What a great rat painting! I love all of the blue...it reminds me of Picasso's "blue period."

Does the painting have a name?


----------



## Poppyseed (Feb 1, 2007)

We will see, he likes to play but only under covers perhaps right now. Perhaps I can set him up a tent and put the painting under it? Bastian actually might love it but run away to explore other things really fast XD But yeah he would make some really fun patterns and maybe even some wrinkle skin textures XD

I LOVE the bowling alley! I want I want!


----------



## Nazarath (Feb 20, 2007)

I talked to Naz about a name for it (am i crazy for talking to him?? i hope not lol) and he seemed to like " April water" (i can't let my boyfriend read this or he will think i'm nuts lol).


----------



## Stephanie (Mar 25, 2007)

Nazarath said:


> I talked to Naz about a name for it (am i crazy for talking to him?? i hope not lol) and he seemed to like " April water" (i can't let my boyfriend read this or he will think i'm nuts lol).




hahahHAHAHaha i do the same to my ratties i talk to them all the time my hubby has learned to ignore it LoL sometimes i think he is jealous of how much i talk to my rattattats!


----------



## Holly (Dec 31, 2006)

I once took a quiz to find out what my "super power" was.

The idea was that the quiz asked you simple, practical questions about yourself and your life, and then came up with a "super power" based upon the info you provided. An example might be that someone who was extremely quiet and shy would have the "power of invisibility." This person could be, say, at a party, and since (s)he would do much more listening than talking, (s)he could find out a LOT of "secret" information about others...almost as if (s)he were invisible.

The quiz was multiple choice, and one of the questions asked if you talked to animals. The answers ranged all the way from, "Of course not; that would be crazy," to, "All the time - and they talk back!" I obviously picked the latter choice.

My "super power" turns out to be Animal Communication.

I talk to all my animals all the time (and the smarter ones learn words,) and YES, they do "answer." If you are still enough, and concentrate very much on posture, head/ear angle, glint in the eye, etc., it is very easy to pick up basic messages from the smart ones. (I've never met a rat who wasn't smart.)

I used to have a whole roomful of fish at one time, and when I'd walk into the room, it would be LOUD, even though no one was making any noise.
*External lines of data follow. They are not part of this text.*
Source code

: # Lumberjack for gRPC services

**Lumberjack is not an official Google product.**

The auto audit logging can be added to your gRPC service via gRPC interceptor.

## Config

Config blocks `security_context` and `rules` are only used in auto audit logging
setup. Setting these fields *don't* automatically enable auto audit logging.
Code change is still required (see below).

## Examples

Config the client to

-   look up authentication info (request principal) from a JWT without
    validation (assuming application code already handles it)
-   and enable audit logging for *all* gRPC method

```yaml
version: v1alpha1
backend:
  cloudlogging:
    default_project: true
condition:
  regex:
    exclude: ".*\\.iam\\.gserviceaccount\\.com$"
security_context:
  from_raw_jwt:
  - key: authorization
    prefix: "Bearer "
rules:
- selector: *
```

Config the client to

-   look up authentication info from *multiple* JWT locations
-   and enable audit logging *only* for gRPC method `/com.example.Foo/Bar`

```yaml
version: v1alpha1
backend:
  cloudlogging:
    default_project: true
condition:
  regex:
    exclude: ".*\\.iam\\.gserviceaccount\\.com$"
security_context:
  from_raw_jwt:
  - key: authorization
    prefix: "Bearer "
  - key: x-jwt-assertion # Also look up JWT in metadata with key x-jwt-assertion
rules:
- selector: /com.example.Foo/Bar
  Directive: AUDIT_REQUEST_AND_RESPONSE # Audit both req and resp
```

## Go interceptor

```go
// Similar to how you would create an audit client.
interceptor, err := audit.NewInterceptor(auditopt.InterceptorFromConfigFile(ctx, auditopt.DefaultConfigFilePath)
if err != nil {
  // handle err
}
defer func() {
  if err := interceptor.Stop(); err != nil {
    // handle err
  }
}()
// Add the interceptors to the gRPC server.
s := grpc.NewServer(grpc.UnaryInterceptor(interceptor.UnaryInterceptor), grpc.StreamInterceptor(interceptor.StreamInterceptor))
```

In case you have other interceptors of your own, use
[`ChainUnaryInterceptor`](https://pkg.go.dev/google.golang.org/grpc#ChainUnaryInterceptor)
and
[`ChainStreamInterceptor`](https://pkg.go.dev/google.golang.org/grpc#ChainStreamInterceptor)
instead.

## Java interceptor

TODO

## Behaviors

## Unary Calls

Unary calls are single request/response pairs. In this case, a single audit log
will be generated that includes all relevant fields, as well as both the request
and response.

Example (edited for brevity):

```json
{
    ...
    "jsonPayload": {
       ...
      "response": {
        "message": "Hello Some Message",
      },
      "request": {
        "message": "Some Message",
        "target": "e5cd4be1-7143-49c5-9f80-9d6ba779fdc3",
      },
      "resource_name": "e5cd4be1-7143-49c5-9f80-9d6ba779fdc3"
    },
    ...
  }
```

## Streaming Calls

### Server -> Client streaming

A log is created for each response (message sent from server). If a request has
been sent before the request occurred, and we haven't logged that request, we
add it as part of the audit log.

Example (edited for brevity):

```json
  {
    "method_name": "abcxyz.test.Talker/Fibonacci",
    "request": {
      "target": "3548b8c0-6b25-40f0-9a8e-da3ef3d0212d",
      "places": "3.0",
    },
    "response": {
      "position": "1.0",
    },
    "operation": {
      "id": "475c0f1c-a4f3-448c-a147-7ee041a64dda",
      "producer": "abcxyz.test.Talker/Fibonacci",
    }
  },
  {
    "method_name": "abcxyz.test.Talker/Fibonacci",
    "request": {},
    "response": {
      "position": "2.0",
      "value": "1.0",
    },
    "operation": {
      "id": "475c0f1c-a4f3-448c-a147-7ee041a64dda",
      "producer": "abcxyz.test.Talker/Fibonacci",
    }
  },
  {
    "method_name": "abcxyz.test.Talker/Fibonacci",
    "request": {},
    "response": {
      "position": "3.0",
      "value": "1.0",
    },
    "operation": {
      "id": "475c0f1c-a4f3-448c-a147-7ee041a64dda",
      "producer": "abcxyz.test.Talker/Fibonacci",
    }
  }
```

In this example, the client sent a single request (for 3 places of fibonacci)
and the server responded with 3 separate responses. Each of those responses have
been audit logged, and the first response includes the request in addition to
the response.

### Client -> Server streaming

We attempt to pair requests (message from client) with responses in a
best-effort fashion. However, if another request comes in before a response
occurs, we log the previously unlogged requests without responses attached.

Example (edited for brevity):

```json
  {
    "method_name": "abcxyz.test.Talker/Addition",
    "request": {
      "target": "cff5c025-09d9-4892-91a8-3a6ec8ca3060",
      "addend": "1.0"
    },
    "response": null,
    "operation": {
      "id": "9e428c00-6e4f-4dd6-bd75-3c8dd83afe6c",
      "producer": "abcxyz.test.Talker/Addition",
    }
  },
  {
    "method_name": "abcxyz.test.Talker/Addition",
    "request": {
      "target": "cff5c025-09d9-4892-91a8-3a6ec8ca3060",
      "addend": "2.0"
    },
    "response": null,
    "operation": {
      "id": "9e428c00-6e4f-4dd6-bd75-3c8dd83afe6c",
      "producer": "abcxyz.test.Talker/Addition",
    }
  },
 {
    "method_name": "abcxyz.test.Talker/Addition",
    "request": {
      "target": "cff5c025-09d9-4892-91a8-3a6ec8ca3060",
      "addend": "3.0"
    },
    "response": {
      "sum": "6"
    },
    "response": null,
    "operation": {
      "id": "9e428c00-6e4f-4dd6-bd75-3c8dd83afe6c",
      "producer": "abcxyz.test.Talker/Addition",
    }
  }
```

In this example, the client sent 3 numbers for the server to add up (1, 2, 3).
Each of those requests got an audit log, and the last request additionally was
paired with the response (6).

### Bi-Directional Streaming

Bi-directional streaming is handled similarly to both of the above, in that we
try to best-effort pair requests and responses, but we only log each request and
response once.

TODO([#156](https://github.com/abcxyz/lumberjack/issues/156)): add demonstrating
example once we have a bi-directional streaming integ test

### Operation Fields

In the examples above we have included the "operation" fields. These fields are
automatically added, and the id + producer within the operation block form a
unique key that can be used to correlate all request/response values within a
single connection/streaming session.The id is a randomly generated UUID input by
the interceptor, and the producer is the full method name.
I was observing their actions, and, basically, everybody always wanted something. I'm hungry. Fix my toy. Fix my plant. Fix my bubbles.

People who don't "connect" with animals wouldn't have heard a thing.

So, my point is, not only do I, too, have conversations (two-way) with animals, but I suspect that others do, too.

Remember what the Doctor said in E. B. White's, "Charlotte's Web:"

"I've never heard a spider say anything to me, but it's quite possible that one did, and I just wasn't listening." [paraphrased.]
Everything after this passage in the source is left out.